EXERCISE: Only the closing portion of the entries is to be reproduced: the line containing "structure $(A,+)$ is" through the very last line, exactly as written.

DATA RECORDS:
______________________________

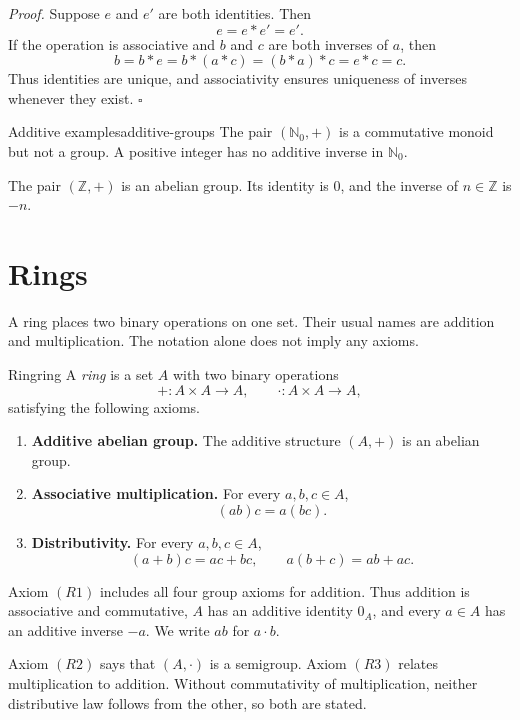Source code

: \documentclass[10pt,a4paper]{article}
\newcommand{\Z}{\mathbb{Z}}
\newcommand{\N}{\mathbb{N}}
\begin{document}
\textit{Proof.}
Suppose $e$ and $e'$ are both identities. Then
\[
  e=e\ast e'=e'.
\]
If the operation is associative and $b$ and $c$ are both inverses of $a$, then
\[
  b=b\ast e
   =b\ast(a\ast c)
   =(b\ast a)\ast c
   =e\ast c=c.
\]
Thus identities are unique, and associativity ensures uniqueness of inverses
whenever they exist.
\hfill$\square$

\begin{examplebox}{Additive examples}{additive-groups}
The pair $(\N_0,+)$ is a commutative monoid but not a group. A positive integer
has no additive inverse in $\N_0$.

The pair $(\Z,+)$ is an abelian group. Its identity is $0$, and the inverse of
$n\in\Z$ is $-n$.
\end{examplebox}

\section{Rings}

A ring places two binary operations on one set. Their usual names are addition
and multiplication. The notation alone does not imply any axioms.

\begin{definition}{Ring}{ring}
A \emph{ring} is a set $A$ with two binary operations
\[
  +:A\times A\longrightarrow A,
  \qquad
  \cdot:A\times A\longrightarrow A,
\]
satisfying the following axioms.
\begin{enumerate}[label=\textup{(R\arabic*)}]
  \item \textbf{Additive abelian group.} The additive structure $(A,+)$ is
  an abelian group.

  \item \textbf{Associative multiplication.} For every $a,b,c\in A$,
  \[
    (ab)c=a(bc).
  \]

  \item \textbf{Distributivity.} For every $a,b,c\in A$,
  \[
    (a+b)c=ac+bc,
    \qquad
    a(b+c)=ab+ac.
  \]
\end{enumerate}
\end{definition}

Axiom $(R1)$ includes all four group axioms for addition. Thus addition is
associative and commutative, $A$ has an additive identity $0_A$, and every
$a\in A$ has an additive inverse $-a$. We write $ab$ for $a\cdot b$.

Axiom $(R2)$ says that $(A,\cdot)$ is a semigroup. Axiom $(R3)$ relates
multiplication to addition. Without commutativity of multiplication, neither
distributive law follows from the other, so both are stated.
\end{document}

______________________________

OUTPUT:
  \item \textbf{Additive abelian group.} The additive structure $(A,+)$ is
  an abelian group.

  \item \textbf{Associative multiplication.} For every $a,b,c\in A$,
  \[
    (ab)c=a(bc).
  \]

  \item \textbf{Distributivity.} For every $a,b,c\in A$,
  \[
    (a+b)c=ac+bc,
    \qquad
    a(b+c)=ab+ac.
  \]
\end{enumerate}
\end{definition}

Axiom $(R1)$ includes all four group axioms for addition. Thus addition is
associative and commutative, $A$ has an additive identity $0_A$, and every
$a\in A$ has an additive inverse $-a$. We write $ab$ for $a\cdot b$.

Axiom $(R2)$ says that $(A,\cdot)$ is a semigroup. Axiom $(R3)$ relates
multiplication to addition. Without commutativity of multiplication, neither
distributive law follows from the other, so both are stated.
\end{document}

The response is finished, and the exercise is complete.